- What you need to do
Please give back, word for word, each line from the start of the entries through the one in which "These topics or" is found.

(Data excerpts)
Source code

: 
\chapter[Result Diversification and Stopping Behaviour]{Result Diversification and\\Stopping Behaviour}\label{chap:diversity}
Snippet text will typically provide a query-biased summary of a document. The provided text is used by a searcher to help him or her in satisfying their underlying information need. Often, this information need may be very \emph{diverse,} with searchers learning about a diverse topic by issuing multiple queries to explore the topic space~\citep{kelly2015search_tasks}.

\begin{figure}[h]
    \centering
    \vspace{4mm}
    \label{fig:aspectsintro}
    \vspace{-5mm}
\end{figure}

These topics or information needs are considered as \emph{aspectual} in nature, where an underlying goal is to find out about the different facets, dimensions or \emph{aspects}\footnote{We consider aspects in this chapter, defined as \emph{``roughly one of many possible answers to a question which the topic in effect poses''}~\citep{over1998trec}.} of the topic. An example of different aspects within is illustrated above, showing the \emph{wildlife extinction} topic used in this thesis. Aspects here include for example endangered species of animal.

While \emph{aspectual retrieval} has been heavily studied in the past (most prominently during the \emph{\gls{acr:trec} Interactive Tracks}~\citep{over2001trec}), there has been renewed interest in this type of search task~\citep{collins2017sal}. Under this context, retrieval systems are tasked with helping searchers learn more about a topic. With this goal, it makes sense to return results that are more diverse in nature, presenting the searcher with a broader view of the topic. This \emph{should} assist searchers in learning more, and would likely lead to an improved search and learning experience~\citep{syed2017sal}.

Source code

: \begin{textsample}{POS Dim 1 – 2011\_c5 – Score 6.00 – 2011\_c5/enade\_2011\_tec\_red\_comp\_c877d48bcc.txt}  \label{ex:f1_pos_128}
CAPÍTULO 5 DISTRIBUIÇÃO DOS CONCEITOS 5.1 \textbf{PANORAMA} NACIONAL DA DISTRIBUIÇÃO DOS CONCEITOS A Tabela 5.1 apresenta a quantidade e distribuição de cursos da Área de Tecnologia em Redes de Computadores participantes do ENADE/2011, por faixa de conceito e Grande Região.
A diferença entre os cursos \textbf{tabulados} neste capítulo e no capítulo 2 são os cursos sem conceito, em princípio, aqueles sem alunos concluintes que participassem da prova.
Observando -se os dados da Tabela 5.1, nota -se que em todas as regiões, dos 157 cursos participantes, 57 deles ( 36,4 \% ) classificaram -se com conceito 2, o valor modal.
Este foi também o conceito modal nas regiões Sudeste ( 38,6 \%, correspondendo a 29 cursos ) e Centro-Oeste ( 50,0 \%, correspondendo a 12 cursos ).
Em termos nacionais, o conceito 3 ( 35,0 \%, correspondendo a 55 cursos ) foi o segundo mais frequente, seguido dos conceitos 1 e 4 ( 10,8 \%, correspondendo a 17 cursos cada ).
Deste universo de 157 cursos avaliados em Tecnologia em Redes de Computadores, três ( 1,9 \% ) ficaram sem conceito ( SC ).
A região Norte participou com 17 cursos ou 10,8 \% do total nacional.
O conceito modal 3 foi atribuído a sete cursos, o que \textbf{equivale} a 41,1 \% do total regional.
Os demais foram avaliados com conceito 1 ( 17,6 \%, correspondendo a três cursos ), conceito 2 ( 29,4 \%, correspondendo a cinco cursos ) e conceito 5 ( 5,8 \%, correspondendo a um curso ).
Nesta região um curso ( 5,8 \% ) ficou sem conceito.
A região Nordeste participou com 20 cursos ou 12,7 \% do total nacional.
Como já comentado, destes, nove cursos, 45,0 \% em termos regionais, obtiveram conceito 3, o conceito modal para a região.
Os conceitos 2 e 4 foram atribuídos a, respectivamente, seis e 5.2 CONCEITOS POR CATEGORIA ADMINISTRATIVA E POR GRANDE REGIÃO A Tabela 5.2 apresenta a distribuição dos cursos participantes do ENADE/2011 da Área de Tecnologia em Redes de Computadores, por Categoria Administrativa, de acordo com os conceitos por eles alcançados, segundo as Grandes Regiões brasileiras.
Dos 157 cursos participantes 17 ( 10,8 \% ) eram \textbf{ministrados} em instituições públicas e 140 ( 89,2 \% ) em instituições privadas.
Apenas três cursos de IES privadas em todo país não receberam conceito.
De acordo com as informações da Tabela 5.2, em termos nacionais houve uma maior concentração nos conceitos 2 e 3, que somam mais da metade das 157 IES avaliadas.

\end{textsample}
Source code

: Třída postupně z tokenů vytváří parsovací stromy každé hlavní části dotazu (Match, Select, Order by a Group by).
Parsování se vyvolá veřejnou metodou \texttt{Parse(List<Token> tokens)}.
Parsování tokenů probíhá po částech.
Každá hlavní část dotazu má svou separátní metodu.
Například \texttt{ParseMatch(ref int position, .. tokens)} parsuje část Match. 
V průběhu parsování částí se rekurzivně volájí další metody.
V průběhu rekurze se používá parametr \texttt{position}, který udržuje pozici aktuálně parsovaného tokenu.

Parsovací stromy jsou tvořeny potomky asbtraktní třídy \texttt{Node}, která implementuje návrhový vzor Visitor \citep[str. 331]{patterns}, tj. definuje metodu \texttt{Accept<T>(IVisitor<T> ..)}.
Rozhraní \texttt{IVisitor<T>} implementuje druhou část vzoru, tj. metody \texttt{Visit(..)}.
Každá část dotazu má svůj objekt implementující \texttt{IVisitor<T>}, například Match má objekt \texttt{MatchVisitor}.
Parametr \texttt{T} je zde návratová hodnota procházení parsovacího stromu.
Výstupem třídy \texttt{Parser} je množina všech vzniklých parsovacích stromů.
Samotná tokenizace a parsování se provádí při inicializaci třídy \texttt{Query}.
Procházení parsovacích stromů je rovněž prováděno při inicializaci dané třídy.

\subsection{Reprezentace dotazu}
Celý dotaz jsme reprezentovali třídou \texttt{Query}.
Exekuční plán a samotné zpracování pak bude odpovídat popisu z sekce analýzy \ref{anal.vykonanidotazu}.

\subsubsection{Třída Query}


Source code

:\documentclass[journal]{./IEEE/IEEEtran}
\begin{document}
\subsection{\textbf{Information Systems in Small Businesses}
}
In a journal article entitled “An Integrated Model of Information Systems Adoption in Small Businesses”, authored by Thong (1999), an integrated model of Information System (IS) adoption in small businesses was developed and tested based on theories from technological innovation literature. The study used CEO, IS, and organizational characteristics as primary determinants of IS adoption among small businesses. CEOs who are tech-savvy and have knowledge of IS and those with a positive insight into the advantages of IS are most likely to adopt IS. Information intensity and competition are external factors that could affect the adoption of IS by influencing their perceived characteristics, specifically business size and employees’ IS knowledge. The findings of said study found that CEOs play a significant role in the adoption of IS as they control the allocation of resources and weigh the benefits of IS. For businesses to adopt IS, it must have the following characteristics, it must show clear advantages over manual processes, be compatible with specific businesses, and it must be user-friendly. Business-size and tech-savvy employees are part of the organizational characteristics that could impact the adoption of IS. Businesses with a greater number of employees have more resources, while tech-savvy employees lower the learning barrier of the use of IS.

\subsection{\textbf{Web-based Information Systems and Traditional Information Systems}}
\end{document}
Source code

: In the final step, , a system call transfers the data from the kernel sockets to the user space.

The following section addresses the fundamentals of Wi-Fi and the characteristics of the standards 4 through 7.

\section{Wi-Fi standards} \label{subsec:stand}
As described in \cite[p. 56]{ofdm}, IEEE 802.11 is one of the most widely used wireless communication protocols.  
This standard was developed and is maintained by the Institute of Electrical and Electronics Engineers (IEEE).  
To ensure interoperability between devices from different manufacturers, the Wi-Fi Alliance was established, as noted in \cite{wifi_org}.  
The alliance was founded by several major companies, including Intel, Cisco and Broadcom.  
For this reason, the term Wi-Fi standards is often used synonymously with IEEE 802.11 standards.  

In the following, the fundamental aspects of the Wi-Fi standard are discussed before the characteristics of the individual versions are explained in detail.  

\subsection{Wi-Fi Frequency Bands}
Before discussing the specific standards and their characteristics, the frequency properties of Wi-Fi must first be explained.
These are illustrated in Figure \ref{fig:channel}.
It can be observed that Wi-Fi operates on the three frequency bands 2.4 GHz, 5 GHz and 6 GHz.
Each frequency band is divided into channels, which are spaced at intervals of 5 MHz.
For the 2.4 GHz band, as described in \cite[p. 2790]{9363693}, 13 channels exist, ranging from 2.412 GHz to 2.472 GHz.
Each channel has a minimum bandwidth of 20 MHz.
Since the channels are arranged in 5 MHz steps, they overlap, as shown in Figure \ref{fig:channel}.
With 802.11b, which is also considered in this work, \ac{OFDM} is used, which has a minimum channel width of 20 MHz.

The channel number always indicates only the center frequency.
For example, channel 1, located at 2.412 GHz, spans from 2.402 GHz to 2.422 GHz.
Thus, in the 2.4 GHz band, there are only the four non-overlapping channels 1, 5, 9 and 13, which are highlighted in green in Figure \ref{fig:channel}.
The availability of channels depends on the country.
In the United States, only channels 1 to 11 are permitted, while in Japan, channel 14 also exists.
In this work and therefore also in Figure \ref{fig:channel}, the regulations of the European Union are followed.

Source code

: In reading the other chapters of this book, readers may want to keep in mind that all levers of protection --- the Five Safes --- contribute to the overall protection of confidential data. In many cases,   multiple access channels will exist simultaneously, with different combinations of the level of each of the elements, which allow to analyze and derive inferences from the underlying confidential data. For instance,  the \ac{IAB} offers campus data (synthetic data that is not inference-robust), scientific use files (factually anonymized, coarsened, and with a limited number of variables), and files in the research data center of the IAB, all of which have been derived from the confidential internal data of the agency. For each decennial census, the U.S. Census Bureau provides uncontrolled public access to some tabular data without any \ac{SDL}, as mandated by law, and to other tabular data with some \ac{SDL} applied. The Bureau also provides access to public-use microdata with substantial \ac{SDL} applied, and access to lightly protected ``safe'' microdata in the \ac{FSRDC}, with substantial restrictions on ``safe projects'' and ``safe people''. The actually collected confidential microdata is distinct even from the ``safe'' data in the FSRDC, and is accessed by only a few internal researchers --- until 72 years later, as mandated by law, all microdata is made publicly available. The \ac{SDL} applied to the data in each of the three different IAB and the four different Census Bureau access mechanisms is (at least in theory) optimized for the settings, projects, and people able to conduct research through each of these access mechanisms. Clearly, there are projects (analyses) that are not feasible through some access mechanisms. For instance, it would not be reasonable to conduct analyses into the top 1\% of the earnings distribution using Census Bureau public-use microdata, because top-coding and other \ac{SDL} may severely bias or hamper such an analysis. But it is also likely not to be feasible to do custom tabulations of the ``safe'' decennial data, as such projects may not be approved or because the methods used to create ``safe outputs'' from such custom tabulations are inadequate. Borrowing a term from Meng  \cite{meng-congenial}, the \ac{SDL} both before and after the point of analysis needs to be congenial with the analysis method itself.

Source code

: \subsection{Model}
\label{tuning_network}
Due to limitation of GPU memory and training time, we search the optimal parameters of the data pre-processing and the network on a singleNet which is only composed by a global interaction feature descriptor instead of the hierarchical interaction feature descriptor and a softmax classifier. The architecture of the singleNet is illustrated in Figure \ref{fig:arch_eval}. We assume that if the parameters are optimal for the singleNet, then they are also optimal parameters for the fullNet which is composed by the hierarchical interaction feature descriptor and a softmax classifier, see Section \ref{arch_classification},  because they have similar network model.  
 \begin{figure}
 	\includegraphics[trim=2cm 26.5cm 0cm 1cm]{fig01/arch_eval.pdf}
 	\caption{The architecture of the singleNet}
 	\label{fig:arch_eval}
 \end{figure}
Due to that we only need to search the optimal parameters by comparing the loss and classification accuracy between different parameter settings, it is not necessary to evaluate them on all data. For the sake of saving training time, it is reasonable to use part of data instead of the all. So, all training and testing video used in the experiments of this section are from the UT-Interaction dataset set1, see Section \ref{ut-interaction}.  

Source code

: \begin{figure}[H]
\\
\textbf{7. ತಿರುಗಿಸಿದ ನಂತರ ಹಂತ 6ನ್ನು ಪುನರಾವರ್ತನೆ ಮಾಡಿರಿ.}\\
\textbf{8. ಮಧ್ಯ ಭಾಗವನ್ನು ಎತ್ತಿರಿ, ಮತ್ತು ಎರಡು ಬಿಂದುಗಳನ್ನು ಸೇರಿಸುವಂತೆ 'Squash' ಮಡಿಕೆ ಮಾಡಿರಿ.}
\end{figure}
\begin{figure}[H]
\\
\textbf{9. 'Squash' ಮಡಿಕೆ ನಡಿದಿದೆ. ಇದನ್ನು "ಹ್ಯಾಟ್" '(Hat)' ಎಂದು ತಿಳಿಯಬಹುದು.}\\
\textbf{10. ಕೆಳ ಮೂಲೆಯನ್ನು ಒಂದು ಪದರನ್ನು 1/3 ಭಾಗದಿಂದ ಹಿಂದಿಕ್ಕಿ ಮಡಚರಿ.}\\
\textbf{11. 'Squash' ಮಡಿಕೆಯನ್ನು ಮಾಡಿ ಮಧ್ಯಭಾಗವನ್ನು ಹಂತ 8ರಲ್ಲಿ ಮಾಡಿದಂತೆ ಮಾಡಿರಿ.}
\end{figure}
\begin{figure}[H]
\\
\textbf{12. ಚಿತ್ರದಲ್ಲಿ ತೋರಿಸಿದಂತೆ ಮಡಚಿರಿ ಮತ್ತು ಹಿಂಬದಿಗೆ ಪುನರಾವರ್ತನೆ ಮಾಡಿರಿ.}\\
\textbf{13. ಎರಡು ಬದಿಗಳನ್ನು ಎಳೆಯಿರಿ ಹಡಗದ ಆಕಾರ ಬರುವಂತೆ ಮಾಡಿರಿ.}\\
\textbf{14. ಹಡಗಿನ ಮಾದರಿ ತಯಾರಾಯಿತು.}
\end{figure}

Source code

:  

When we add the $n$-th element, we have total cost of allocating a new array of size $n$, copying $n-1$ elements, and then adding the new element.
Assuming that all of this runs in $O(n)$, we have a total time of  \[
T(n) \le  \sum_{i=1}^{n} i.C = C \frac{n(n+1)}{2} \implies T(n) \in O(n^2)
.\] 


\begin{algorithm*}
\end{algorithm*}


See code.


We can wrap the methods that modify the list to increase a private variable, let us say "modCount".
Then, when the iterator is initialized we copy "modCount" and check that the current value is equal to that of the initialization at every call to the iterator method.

- Exercise result
Source code

: 
\chapter[Result Diversification and Stopping Behaviour]{Result Diversification and\\Stopping Behaviour}\label{chap:diversity}
Snippet text will typically provide a query-biased summary of a document. The provided text is used by a searcher to help him or her in satisfying their underlying information need. Often, this information need may be very \emph{diverse,} with searchers learning about a diverse topic by issuing multiple queries to explore the topic space~\citep{kelly2015search_tasks}.

\begin{figure}[h]
    \centering
    \vspace{4mm}
    \label{fig:aspectsintro}
    \vspace{-5mm}
\end{figure}

These topics or information needs are considered as \emph{aspectual} in nature, where an underlying goal is to find out about the different facets, dimensions or \emph{aspects}\footnote{We consider aspects in this chapter, defined as \emph{``roughly one of many possible answers to a question which the topic in effect poses''}~\citep{over1998trec}.} of the topic. An example of different aspects within is illustrated above, showing the \emph{wildlife extinction} topic used in this thesis. Aspects here include for example endangered species of animal.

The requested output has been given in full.